Factoring Expressions

In order to understand the following lesson, you should already know:

(i.) a general method for removing monomial factors from an expression

(ii.) two methods for factoring expressions with very special (but quite commonly occurring) forms:

• trinomials (ax ² + bx + c)

• difference of two perfect squares (u ² – v ² )

All we want to point out here is that the overall strategy for factoring any algebraic expression is to apply the methods listed above in order. So,

(i) first remove all monomial factors from the expression

then

(ii) check whatever is left against any of the special patterns that you know

By following this strategy, the more difficult, tedious, and intuitive analysis of the second type in the list above will always be done on the simplest possible expressions.

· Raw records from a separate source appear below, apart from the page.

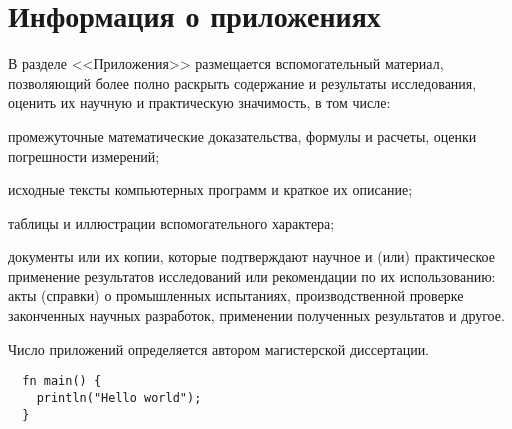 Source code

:         

    

\appendix
\chapter{Информация о приложениях}
В разделе <<Приложения>> размещается вспомогательный материал, позволяющий более полно раскрыть содержание и результаты исследования, оценить их научную и практическую значимость, в том числе:

промежуточные математические доказательства, формулы и расчеты, оценки погрешности измерений;

исходные тексты компьютерных программ и краткое их описание;

таблицы и иллюстрации вспомогательного характера;

документы или их копии, которые подтверждают научное и (или) практическое применение результатов исследований или рекомендации по их использованию: акты (справки) о промышленных испытаниях, производственной проверке законченных научных разработок, применении полученных результатов и другое.

Число приложений определяется автором магистерской диссертации.

\begin{verbatim}
  fn main() {
    println("Hello world");
  }
\end{verbatim}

We’ve already alluded to this strategy in the previous documents on factoring, and shown one or two brief examples. Here is a few more short examples to help you understand the overall strategy better.

Example 1:

Factor completely: 3x ⁴ y + 6x ³ y – 45x ² y.

solution:

We see that 3, x ² , and y, are each monomial factors of all three terms. So, step (i) in the general strategy leads to

3x ⁴ y + 6x ³ y – 45x ² y = 3x ² y(x ² + 2x – 15)

Now, we need to apply step (ii) of the general strategy to the expression, x ² + 2x – 15, remaining after we have accounted for the common monomial factors. This is a trinomial in x, which it may be possible to rewrite in the form

x ² + 2x – 15 = (x + a)(x + b)

if we can find two whole numbers, a and b, such that

ab = -15 and a + b = -2.

You can easily verify that a = 5 and b = -3 works. Thus

x ² + 2x – 15 = (x + 5)(x - 3)

Thus, for the original expression we now have

3x ⁴y + 6x ³y – 45x ²y = 3x ²y(x + 5)(x – 3)

which is factored as completely as is possible. We know that no further factorization is possible, because the factors here which are not monomial factors contain no products at all.

Notice that when it came time to check if any of our special pattern formulas might apply, we needed to check them against the quite simple expression, x ² + 2x – 15, rather than the much more complicated original expression. To be sure, (x + 5) and (x – 3) are factors of the original expression, but its complexity (due to the presence of common monomial factors in each term) would make it very difficult to recognize these binomial factors in that expression.